A MAN who hit a puppy causing fatal injuries in a bid to stop it using his floor as a toilet has escaped a ban from keeping animals.
Paul Simeon Twigg admitted causing the sickening injuries to the 12-week-old Bull Terrier at his home in Wellington Square, Hastings.
Th construction worker hit the puppy causing it to collide with the corner of a table sustaining severe injuries to its skull, lungs and liver.
Twigg, a construction worker, admitted one charge of causing unnecessary suffering to a protected animal when he first appeared before Hastings Magistrates on September 20.
The court heard how Twigg was at home on March 15 when he caused “a violent physical trauma” to the dog.
It was only when his partner Samantha Ratford took the stricken animal to Paul Cooper Veterinary centre in Hastings that the incident came to light. Mr Cooper advised that the puppy be put to sleep.
A post mortem revealed there were various areas of trauma at the front of the skull, lungs and liver
Magistrates ordered personal reports to be made by the Probation Service before passing sentence last Thursday, (October 4).
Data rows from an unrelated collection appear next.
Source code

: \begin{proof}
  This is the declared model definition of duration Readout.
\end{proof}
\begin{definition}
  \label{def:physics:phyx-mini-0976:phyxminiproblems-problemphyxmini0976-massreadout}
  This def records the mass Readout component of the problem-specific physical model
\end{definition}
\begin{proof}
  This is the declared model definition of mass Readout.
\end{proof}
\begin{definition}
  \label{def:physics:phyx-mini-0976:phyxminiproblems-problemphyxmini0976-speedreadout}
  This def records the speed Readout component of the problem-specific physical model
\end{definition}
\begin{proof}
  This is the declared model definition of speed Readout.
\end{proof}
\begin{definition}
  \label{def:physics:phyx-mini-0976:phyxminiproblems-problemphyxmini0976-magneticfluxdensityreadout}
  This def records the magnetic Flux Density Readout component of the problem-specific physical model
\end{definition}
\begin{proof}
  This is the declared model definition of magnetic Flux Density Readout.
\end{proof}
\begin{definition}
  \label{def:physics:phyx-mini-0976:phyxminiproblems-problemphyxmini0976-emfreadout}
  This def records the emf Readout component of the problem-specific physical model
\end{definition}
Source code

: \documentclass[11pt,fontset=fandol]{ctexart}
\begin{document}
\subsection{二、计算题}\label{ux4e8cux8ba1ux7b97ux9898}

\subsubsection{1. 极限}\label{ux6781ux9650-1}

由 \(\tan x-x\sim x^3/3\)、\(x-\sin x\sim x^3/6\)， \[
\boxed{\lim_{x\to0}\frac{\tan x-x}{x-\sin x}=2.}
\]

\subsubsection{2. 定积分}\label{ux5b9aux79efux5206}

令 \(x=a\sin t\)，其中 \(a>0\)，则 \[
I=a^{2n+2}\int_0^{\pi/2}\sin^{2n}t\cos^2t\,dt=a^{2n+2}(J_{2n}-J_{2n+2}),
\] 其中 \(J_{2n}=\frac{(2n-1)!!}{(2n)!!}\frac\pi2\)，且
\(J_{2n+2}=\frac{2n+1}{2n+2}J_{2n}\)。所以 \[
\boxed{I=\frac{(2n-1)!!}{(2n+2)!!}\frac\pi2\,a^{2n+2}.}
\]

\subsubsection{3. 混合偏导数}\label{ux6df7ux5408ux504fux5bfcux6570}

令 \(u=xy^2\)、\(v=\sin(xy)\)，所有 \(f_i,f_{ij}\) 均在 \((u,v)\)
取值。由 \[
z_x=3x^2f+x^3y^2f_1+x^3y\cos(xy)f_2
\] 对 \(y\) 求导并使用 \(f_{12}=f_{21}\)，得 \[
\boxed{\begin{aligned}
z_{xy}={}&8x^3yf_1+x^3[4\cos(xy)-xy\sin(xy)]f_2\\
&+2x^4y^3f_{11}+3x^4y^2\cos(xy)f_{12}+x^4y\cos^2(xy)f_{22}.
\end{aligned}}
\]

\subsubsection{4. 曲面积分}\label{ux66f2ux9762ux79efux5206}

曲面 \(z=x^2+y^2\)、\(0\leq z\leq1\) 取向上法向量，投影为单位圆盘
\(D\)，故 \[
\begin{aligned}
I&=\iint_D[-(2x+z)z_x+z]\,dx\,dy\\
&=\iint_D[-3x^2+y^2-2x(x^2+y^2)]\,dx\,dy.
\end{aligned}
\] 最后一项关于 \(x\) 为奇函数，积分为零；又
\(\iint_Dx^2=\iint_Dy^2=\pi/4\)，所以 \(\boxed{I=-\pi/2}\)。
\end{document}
They handed Twigg a 12 months community service order and ordered him to carry out 150 hours of unpaid work.
He was also ordered to pay £250 legal costs. Magistrates decided against banning Twigg from keeping animals as they saw it as a one-off incident as Twigg already had another dog and a cat which were well looked after.
In a statement given outside court, the solicitor who prosecutes on behalf of RSPCA, Mr David Buck, said: “Disappointingly the court decided not to impose a disqualification order citing the fact that they regarded the offence as an impulsive action on one occasion only.
“The previous history is of the appropriate care of four animals, which was borne out in a letter by Miss Ratford, the defendants partner, and others.
“And there was also the fact that the defendant and Miss Ratford are keeping a dog and cat which are in generally a good condition.”
RSPCA officer Andrew Kirby, who brought the case to court, said: “We sought a disqualification order and our main aim is to seek this order to protect animals in the future.
“We are disappointed that was not ordered. The magistrates considered it to be a one-off action.”